Staff users (HR, Finance, custom roles) are intended to operate on the organization pool, not on a personal balance. They have full access to organization-scoped operations but no individual account. If a staff member later needs a personal balance for their own use, the organization admin can provision one through the accounts endpoint, or the user can be re-onboarded as an individual.

Your client can use the standard accounts endpoint (GET /v1/accounts) to list the balances the signed-in user can operate on. Individuals will see their main balance; organization admins will see the organization pool and their own main balance; staff will only see the organization pool.

---

Things to watch out for

Verification via email only

The 10-minute verification OTP is delivered via email. SMS / phone OTP is not yet supported for onboarding. Client: make sure your signup UX captures an email address that can receive mail; the phone number is collected but not used as a verification channel.

No SSO / SAML yet

Users authenticate with email + password against the platform’s own auth flow. Federated identity (SSO, SAML, OIDC against an external IdP) is on the roadmap but not available today. Client: if your tenant needs federated identity, talk to us before integrating.

Invitation OTP is plaintext in email

The 6-digit organization OTP is delivered in the body of the invitation email. Anyone with access to that mailbox can complete the accept flow. Client: if you build a forwarder or webhook that captures invitation OTPs for testing, treat them as sensitive — the OTP is a bearer token for 7 days.

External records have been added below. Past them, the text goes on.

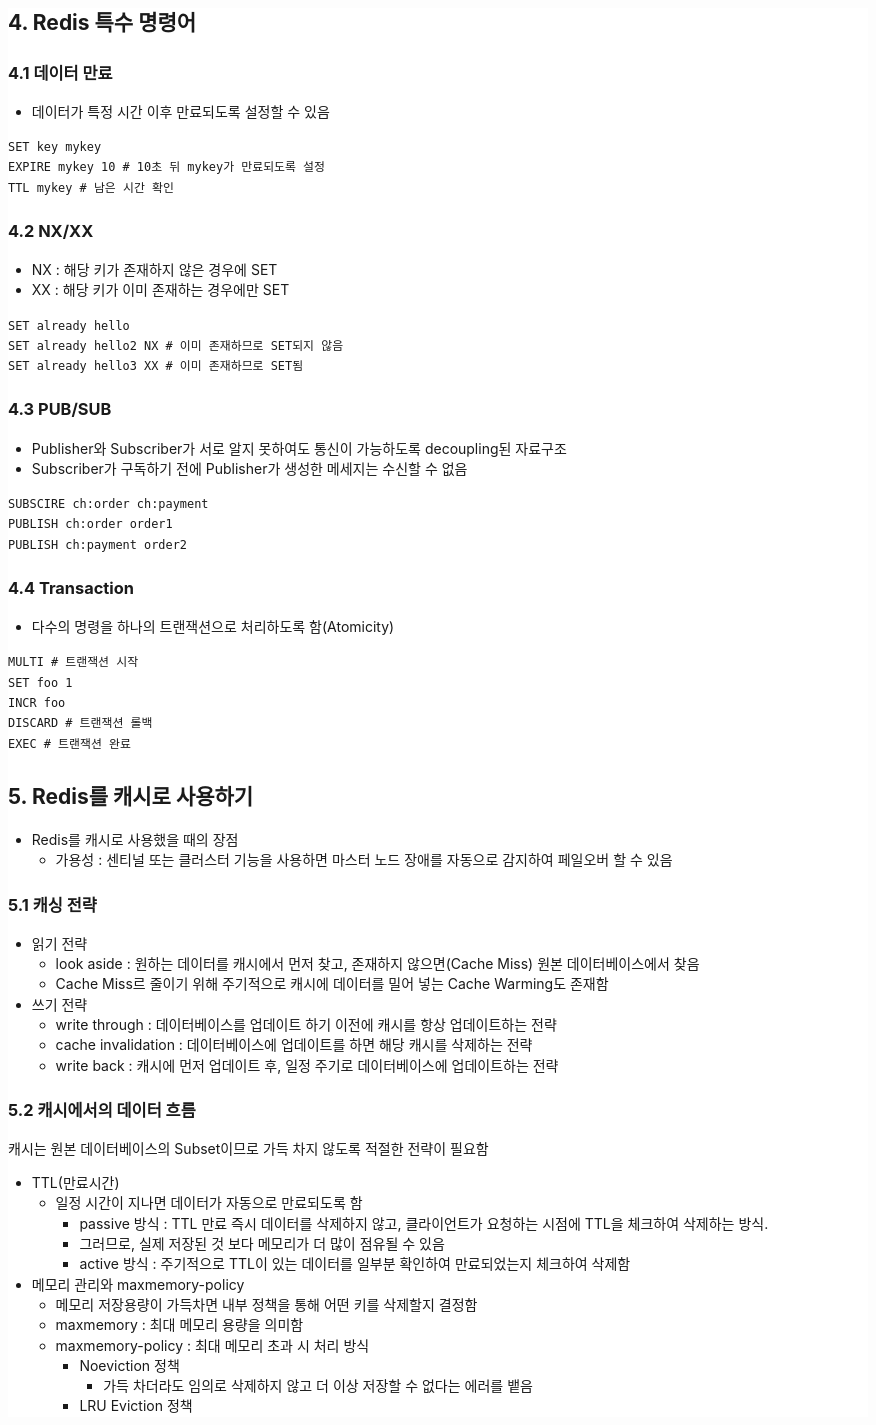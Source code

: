 ## 4. Redis 특수 명령어
### 4.1 데이터 만료
- 데이터가 특정 시간 이후 만료되도록 설정할 수 있음
```
SET key mykey
EXPIRE mykey 10 # 10초 뒤 mykey가 만료되도록 설정
TTL mykey # 남은 시간 확인
```
### 4.2 NX/XX
- NX : 해당 키가 존재하지 않은 경우에 SET
- XX : 해당 키가 이미 존재하는 경우에만 SET
```
SET already hello
SET already hello2 NX # 이미 존재하므로 SET되지 않음
SET already hello3 XX # 이미 존재하므로 SET됨
```
### 4.3 PUB/SUB
- Publisher와 Subscriber가 서로 알지 못하여도 통신이 가능하도록 decoupling된 자료구조
- Subscriber가 구독하기 전에 Publisher가 생성한 메세지는 수신할 수 없음
```
SUBSCIRE ch:order ch:payment
PUBLISH ch:order order1
PUBLISH ch:payment order2
```
### 4.4 Transaction
- 다수의 명령을 하나의 트랜잭션으로 처리하도록 함(Atomicity)
```
MULTI # 트랜잭션 시작
SET foo 1
INCR foo
DISCARD # 트랜잭션 롤백
EXEC # 트랜잭션 완료
```

## 5. Redis를 캐시로 사용하기
- Redis를 캐시로 사용했을 때의 장점
  - 가용성 : 센티널 또는 클러스터 기능을 사용하면 마스터 노드 장애를 자동으로 감지하여 페일오버 할 수 있음
    
### 5.1 캐싱 전략
- 읽기 전략
  - look aside : 원하는 데이터를 캐시에서 먼저 찾고, 존재하지 않으면(Cache Miss) 원본 데이터베이스에서 찾음
  - Cache Miss르 줄이기 위해 주기적으로 캐시에 데이터를 밀어 넣는 Cache Warming도 존재함
- 쓰기 전략
  - write through : 데이터베이스를 업데이트 하기 이전에 캐시를 항상 업데이트하는 전략
  - cache invalidation : 데이터베이스에 업데이트를 하면 해당 캐시를 삭제하는 전략
  - write back : 캐시에 먼저 업데이트 후, 일정 주기로 데이터베이스에 업데이트하는 전략
### 5.2 캐시에서의 데이터 흐름
캐시는 원본 데이터베이스의 Subset이므로 가득 차지 않도록 적절한 전략이 필요함
- TTL(만료시간)
  - 일정 시간이 지나면 데이터가 자동으로 만료되도록 함
    - passive 방식 : TTL 만료 즉시 데이터를 삭제하지 않고, 클라이언트가 요청하는 시점에 TTL을 체크하여 삭제하는 방식.
    - 그러므로, 실제 저장된 것 보다 메모리가 더 많이 점유될 수 있음
    - active 방식 : 주기적으로 TTL이 있는 데이터를 일부분 확인하여 만료되었는지 체크하여 삭제함
- 메모리 관리와 maxmemory-policy
  - 메모리 저장용량이 가득차면 내부 정책을 통해 어떤 키를 삭제할지 결정함
  - maxmemory : 최대 메모리 용량을 의미함
  - maxmemory-policy : 최대 메모리 초과 시 처리 방식
    - Noeviction 정책
      - 가득 차더라도 임의로 삭제하지 않고 더 이상 저장할 수 없다는 에러를 뱉음
    - LRU Eviction 정책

`verified = false` gating is per-endpoint

Read endpoints generally work before email verification; money-movement endpoints generally do not. The coverage is not uniform — assume any sensitive action requires verified = true and prompt the user to verify before attempting. Client: route 403 responses with a “verification required” message to your verify-email screen.

Phone number is stored, not validated

The platform stores the phone_number you submit but does not currently verify it. Client: if your product needs phone validation, add it on your side and update via the user profile endpoint once verified.

Organization starts as `PENDING`

A freshly registered organization has status: PENDING until a Moria admin activates it. Most of the onboarding flow (inviting users, configuring profile) works in this state; a few platform-wide actions require ACTIVE. Client: surface the activation state in your admin UI so users know when full functionality unlocks.

---

Build with confidence

What is already working well

• Single-call signup — one anonymous endpoint creates the organization, the super-admin user, and the main balance; your client only waits for one 201
• Clean two-endpoint invite pattern — admin sends the email, invitee sends the profile; the organization OTP binds the two without needing tenant routing
• JWT issued immediately — the user is signed in before email verification, so your client can authenticate subsequent calls without a round trip
• Auditable OTP design — hashed storage, constant-time check, single use, explicit TTLs (7 days for the org OTP, 10 minutes for email verification)
• Forward-compatible envelope — responses are always wrapped inside data; future fields will not break your parser

What to be aware of

• Handle the unverified state — the JWT arrives before email verification; route any 403 with a verification-required hint to your verify-email screen
• Treat the invitation OTP as sensitive — it is a 7-day bearer token that completes onboarding to an organization; do not log it, do not display it in shared channels
• Plan for email-only verification until phone OTP and SSO ship
• Surface the organization activation state — a freshly registered org sits at PENDING until Moria activates it; make this visible in your admin UI
• Staff vs. individuals — a staff invitation does not create a personal balance; spell out in your product whether staff need a balance and provision separately if they do

Onboarding is a deliberately small surface — two flows, three endpoints, two OTP types, one JWT lifecycle. Once your client knows how to handle the verified = false intermediate state and the standard error envelope, the rest of the platform is open to integrate against.